The smugglers have devised a simple trick to escape such checks. They wrap migrants in a cold, wet blanket or put ice cubes in their clothes so the warmth of the body is not detected by the equipment.

Having proved how easy it is to arrange to be smuggled illegally into Britain, Rojda and her uncle promised to ring Fahruddin after they had arranged his fee.

Although they never took up his offer, our investigation shows how simple it is for thousands of foreigners to slip illegally into the UK every year — and how plenty of criminals break the law and get rich by helping them to do so.

I tracked down, for example, the three Turks who paid Fahruddin £9,500 to get to England ten days ago. They had reached his camp after a 2,000-mile journey in a vegetable lorry from Gazientep, a Turkish city near the Syrian border.

They are now part of the rapidly growing Turkish community in Britain, which tops 500,000 in London alone.


The trio included a young husband and wife, aged 27 and 24, who are now settling in Hackney, East London.

The husband, a carpenter, has already started work on the black market at a relative’s supermarket while his wife, who speaks only Kurdish, is still recovering from the 40-day journey across Europe.

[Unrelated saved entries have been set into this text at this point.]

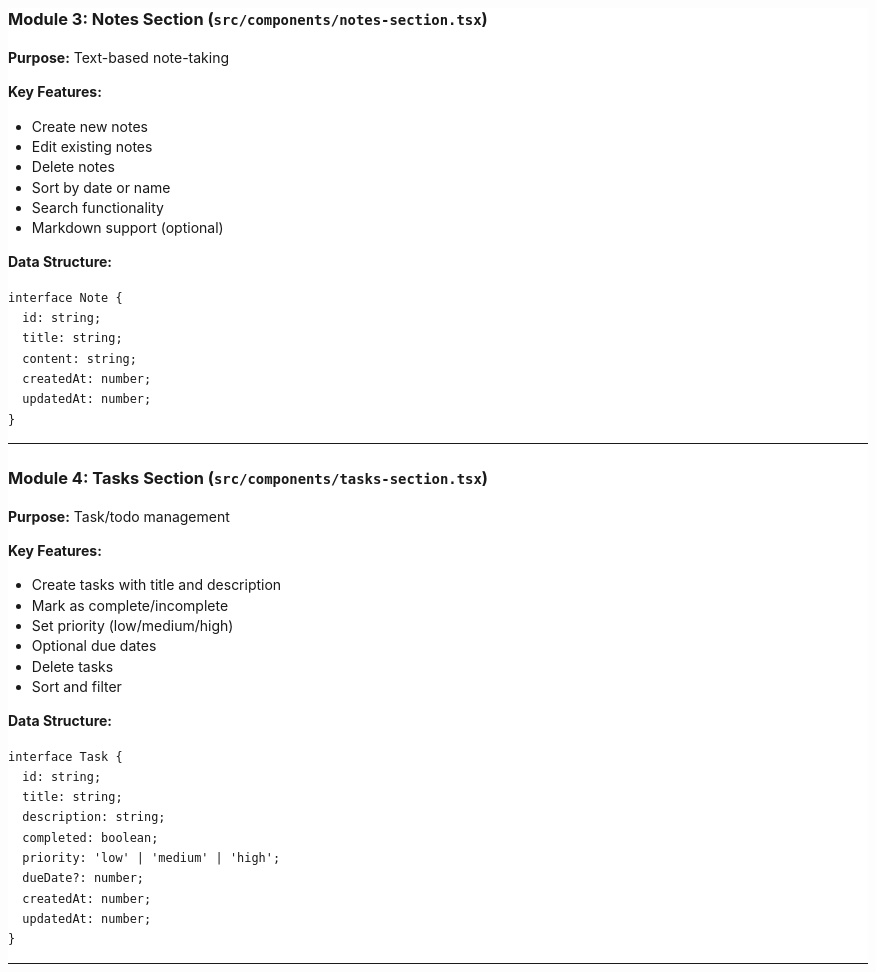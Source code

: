 
### Module 3: Notes Section (`src/components/notes-section.tsx`)

**Purpose:** Text-based note-taking

**Key Features:**
- Create new notes
- Edit existing notes
- Delete notes
- Sort by date or name
- Search functionality
- Markdown support (optional)

**Data Structure:**
```tsx
interface Note {
  id: string;
  title: string;
  content: string;
  createdAt: number;
  updatedAt: number;
}
```

---

### Module 4: Tasks Section (`src/components/tasks-section.tsx`)

**Purpose:** Task/todo management

**Key Features:**
- Create tasks with title and description
- Mark as complete/incomplete
- Set priority (low/medium/high)
- Optional due dates
- Delete tasks
- Sort and filter

**Data Structure:**
```tsx
interface Task {
  id: string;
  title: string;
  description: string;
  completed: boolean;
  priority: 'low' | 'medium' | 'high';
  dueDate?: number;
  createdAt: number;
  updatedAt: number;
}
```

---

The third member of the trio — a 24-year-old woman — is a friend of the couple. She is now living in a relative’s flat in North London with her husband, who was smuggled into Britain on a lorry from Calais several years ago.

They told Mr A how they got to Britain. The money was provided by a relative called Ibrahim, who deposited the money to pay Fahruddin with another North London supermarket contact.

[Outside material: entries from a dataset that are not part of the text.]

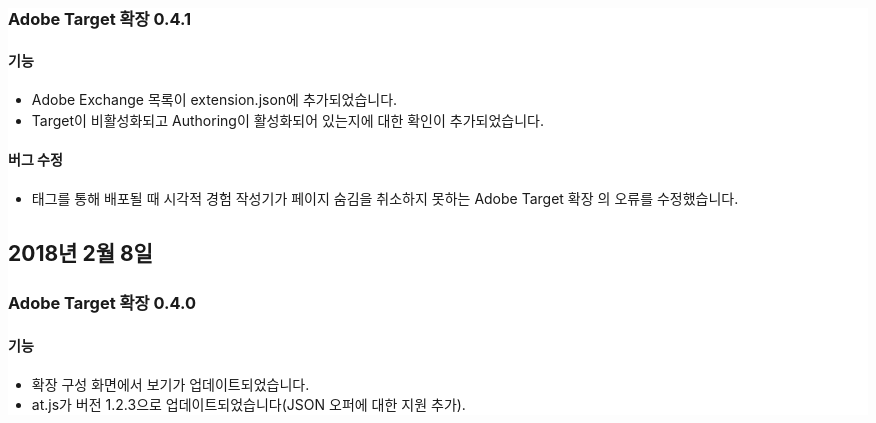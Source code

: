 ### Adobe Target 확장 0.4.1

#### **기능**

* Adobe Exchange 목록이 extension.json에 추가되었습니다.
* Target이 비활성화되고 Authoring이 활성화되어 있는지에 대한 확인이 추가되었습니다.

#### **버그 수정**

* 태그를 통해 배포될 때 시각적 경험 작성기가 페이지 숨김을 취소하지 못하는 Adobe Target 확장 의 오류를 수정했습니다.

## 2018년 2월 8일

### Adobe Target 확장 0.4.0

#### **기능**

* 확장 구성 화면에서 보기가 업데이트되었습니다.
* at.js가 버전 1.2.3으로 업데이트되었습니다(JSON 오퍼에 대한 지원 추가).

The three then waited at the Teteghem camp for ten days for Fahruddin to have proof of the payment and then give the go-ahead.

At midnight, they were driven to the first petrol station across the Belgian border, where a waiting lorry was parked.

The driver was part of the scam. Wearing a black cap, he got out of his cab and pushed the three into the lorry trailer, which was full of textiles destined for a clothes factory in Britain. He then drove to Dunkirk and boarded a 2am ferry for England.

A few hours later, as dawn was breaking, they stepped out onto British soil to start a new life — just like the hundreds of thousands before them and, if wealthy criminal gang masters such as Fahruddin get their way, thousands more in the future.